BOO WEEKLEY: You can't win a tournament today. I mean, it's just another round of golf. I'm grateful that I shot 8‑under, but if it had been a 4‑under, I'd still be just as grateful.
Q. Would you walk us through your round?
BOO WEEKLEY: Oh, birdies?
Q. The eagle on 2?
BOO WEEKLEY: It was a driver. I hit driver, 3‑wood to about 12, 15 feet, made it. Where else did I birdie at? No. 5 I hit it, I think, a couple inches there. Let's see, 7, the par‑5, I hit driver, 3‑wood there over the green, and then chipped it up there to about five feet and made it. Then number 8, I hit hybrid, I hit wedge in there 10 or 12 feet there and made it.
DOUG MILNE: Bogey at 9.
BOO WEEKLEY: Then 9, we thought the wind was in off the right, and all three of us hit it over thinking the wind was going to push it. Mine kind of kicked and rolled down to the bottom a little further on the crown. It was just a tough up and down. On 11, I hit driver, 3‑wood to the green, and two‑putted it from about 30 feet.
DOUG MILNE: 12, par‑4.
BOO WEEKLEY: That the short one, dogleg left? I don't even remember. Let's see, 10, 11. Yeah, 12, I hit driver, 5‑iron in there, right behind the hole. Made it. Then the next hole was driver, lob wedge, I think, to about 10 feet, rolled it in. Then the par‑3, made par. Next hole got it up and down. Next hole got it up and down.

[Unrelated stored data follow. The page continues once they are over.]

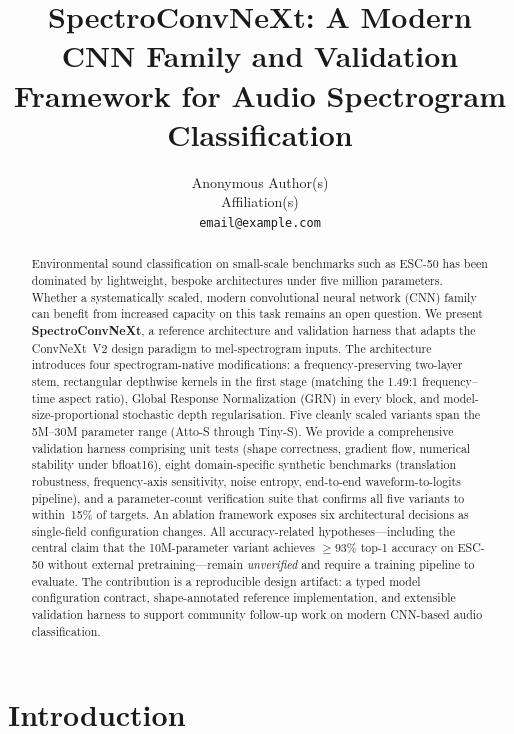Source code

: \documentclass{article}
\title{SpectroConvNeXt: A Modern CNN Family and Validation Framework for Audio Spectrogram Classification}
\author{%
  Anonymous Author(s) \\
  Affiliation(s) \\
  \texttt{email@example.com} \\
}
\begin{document}
\maketitle

\begin{abstract}
Environmental sound classification on small-scale benchmarks such as ESC-50 has
been dominated by lightweight, bespoke architectures under five million
parameters. Whether a systematically scaled, modern convolutional neural network
(CNN) family can benefit from increased capacity on this task remains an open
question. We present \textbf{SpectroConvNeXt}, a reference architecture and
validation harness that adapts the ConvNeXt~V2 design paradigm to mel-spectrogram
inputs. The architecture introduces four spectrogram-native modifications: a
frequency-preserving two-layer stem, rectangular depthwise kernels in the first
stage (matching the 1.49:1 frequency--time aspect ratio), Global Response
Normalization (GRN) in every block, and model-size-proportional stochastic depth
regularisation. Five cleanly scaled variants span the 5M--30M parameter range
(Atto-S through Tiny-S). We provide a comprehensive validation harness comprising
unit tests (shape correctness, gradient flow, numerical stability under bfloat16),
eight domain-specific synthetic benchmarks (translation robustness, frequency-axis
sensitivity, noise entropy, end-to-end waveform-to-logits pipeline), and a
parameter-count verification suite that confirms all five variants to
within~15\% of targets. An ablation framework exposes six architectural decisions
as single-field configuration changes. All accuracy-related hypotheses---including
the central claim that the 10M-parameter variant achieves $\geq 93\%$ top-1
accuracy on ESC-50 without external pretraining---remain \emph{unverified} and
require a training pipeline to evaluate. The contribution is a reproducible
design artifact: a typed model configuration contract, shape-annotated reference
implementation, and extensible validation harness to support community follow-up
work on modern CNN-based audio classification.
\end{abstract}

\section{Introduction}
\end{document}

Then 18, yeah, I think 18 was the driver. It was just in between clubs. Really, I wanted to go for it, but my caddie was like, No, we don't need to go for it. I was like, We're hitting it good right now. He said, No, I don't think so. Let's just hit the 7‑iron out there and we'll wedge it in close and make birdie. I was like, Are you sure? And he's all, No, man. Here's the 7‑iron, so I hit the 7‑iron.
Q. How close did you get on that one?
BOO WEEKLEY: I hit it about 11 feet, and he read it right.
Q. On No. 1 you said you missed a short one there. How long was it? How close was it to being a really good‑‑ not a really good round, but an even better round?
BOO WEEKLEY: Let's see. I felt like if the putts would have fell that I hit, I felt like it could have been a 59, easy. I mean, I missed it on 1, made it on 2. Missed it on 4, and then let's see. That was on the front and made bogey on 9. I felt like I should have easily shot 8‑under on the front side, you know?
Q. When did 59 come into your mind?
BOO WEEKLEY: It didn't.
Q. It never did?
BOO WEEKLEY: Just until he brought it up. Hey, look, 59 don't cross your mind very often, man. That number doesn't cross your mind. Maybe after 9 or a par‑3 course.
Q. When was the last time you felt this good about your iron game, and what happens from a mental standpoint? Say you go out and you don't hit it as well tomorrow, do you give up on it?
BOO WEEKLEY: No.
Q. What happens?
BOO WEEKLEY: No, I saw the good in it today. Last two days I saw the good in it. It doesn't matter what happens from here out. I saw the good in it. So if we don't hit it good tomorrow, we don't hit it good tomorrow. That's why it's a 4‑letter word, golf.
DOUG MILNE: We always appreciate your time.
BOO WEEKLEY: Yes, sir, thank you all.